La concepción occidental de la belleza y del arte es muy distinta en Occidente. Es deudora del juicio que el obrar humano merece en la Biblia, y que el estatuto servil del artista o el artesano en la Grecia clásica y en Roma corrobora (en la Grecia arcáica, descrita por Homero, por el contrario, el artesano y aún más el músico y el poeta estaban socialmente reconocidos, al menos en el mito; algunos de los mismos dioses olímpicos y héroes griegos -Prometeo, Apolo, Atenea, Hefesto, Poseidón; Aracne, Dédalo, Zeto y Anfión, Cadmo, etc.- asumían tareas artesanas sin que su crédito menguara).
En la Biblia, Yavhé y los hombres creaban. Pero la religión hebrea es la única en la que el obrar divino y humano recibe un nombre distinto. El sumerio dim, el acadio banu, el griego technao, se aplicaban tanto para describir el hacer divino cuanto humano. Mientras que Yavhé barah - crea, engendra-, los hombres (o incluso Dios cuando crea obras "menores" como Eva), por el contrario, bana (un verbo emparentado con el acadio banû) -fabrica-. Y el hacer humano es visto con suspicacia. Fruto de dicho trabajo son la Torre de Babel y los palacios y ciudades asirios denostados. La pintura se asemeja al maquillage, al que recurren las prostitutas. La estatuaria produce ídolos que deben ser derribados. Los juicios negativos, las advertencias en contra del hacedor y de su obra se acumulan en la Biblia.
Y, pese a que Jesús era hijo de un carpintero, pasarán en gran parte al mundo cristiano, que también recogerá el descrédito del artesano del mundo clásico y la condema platónica del arte mimético (poesía, tratro, música, pintura, estatuaria).
La belleza existe, cietamente. Pero es "natural". Es "obra de dios". Los seres humanos mancillan, desdibujan o incluso destruyen la creación divina. Los mismos grandes constructores, incluso de catedrales, son sospechosos de haber trabado pactos con el diablo que, como su nombre indica -diabole, en griego, significa romper-, solo sueña con reducir en mil pedazos lo que dios ha confeccionado.
La belleza "artística", "manufacturada" recuperará el estatuto que gozaba en Mesopotamia, en occidente, en el siglo XVIII -tras un par de siglos durante los cuales competirá con la belleza natural-. Sin embargo, el siglo de las Luces es cuando el arte pierde su capacidad para revelar los misterios del hombre y del mundo, convirtiendose en un trabajo decorativo, prescindible, cuya función cognoscitiva es asumida por la ciencia.

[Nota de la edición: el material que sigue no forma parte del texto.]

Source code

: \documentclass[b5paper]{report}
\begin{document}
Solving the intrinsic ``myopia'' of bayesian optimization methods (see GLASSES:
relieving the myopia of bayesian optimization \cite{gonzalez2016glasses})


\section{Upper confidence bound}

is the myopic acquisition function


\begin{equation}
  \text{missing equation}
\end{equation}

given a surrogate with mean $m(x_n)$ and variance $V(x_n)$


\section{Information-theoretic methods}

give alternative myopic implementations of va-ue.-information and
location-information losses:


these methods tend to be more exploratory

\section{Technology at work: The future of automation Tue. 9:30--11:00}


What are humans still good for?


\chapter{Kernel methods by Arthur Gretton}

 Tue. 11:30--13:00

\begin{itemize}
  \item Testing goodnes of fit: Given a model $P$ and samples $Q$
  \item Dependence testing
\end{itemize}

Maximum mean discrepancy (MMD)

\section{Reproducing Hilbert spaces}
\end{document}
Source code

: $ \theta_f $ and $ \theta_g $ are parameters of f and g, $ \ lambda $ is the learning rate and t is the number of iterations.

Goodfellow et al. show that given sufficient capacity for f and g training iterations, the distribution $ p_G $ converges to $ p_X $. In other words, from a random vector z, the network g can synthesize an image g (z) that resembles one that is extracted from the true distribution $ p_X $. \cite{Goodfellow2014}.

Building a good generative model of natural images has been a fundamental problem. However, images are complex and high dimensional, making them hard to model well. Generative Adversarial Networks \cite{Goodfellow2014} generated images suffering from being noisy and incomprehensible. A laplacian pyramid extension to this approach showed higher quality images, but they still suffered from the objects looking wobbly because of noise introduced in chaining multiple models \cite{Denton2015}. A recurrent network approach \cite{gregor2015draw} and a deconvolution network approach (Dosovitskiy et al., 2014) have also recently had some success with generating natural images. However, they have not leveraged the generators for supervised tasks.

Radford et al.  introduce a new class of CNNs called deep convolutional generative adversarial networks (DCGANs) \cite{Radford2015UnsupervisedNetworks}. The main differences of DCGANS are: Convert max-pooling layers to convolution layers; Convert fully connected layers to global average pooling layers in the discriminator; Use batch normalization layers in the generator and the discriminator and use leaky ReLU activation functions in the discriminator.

La supuesta ascención de la belleza artística, entonces, no es tal. Bellas son las obras de arte, ciertamente, pero éstas no sirven para nada. Por tanto, podríamos vivir sin arte, sin belleza (el mismo Kanbt sospechaba de la banalidad de la belleza artística, cuyo máximo exponente era la belleza de los jardines. El arte era la orticultura, una tarea de ociosos.
La sospecha sobre la inutilidad, o la malignidad de la belleza, de raiz judeo-griega, seguiría entonces vigente, algo que los artistas contemporáneos se esfuerzan en recordarnos cada día.
La suerte de Occidente hubiera sido muy distinta si la visión mesopotámica del obrar humano hubiera seguido. Un lamento inútil, sin duda. Sobre todo ahora que, entre todos, hemos borrado toda huella de "nuestro" pasado mesopotámico.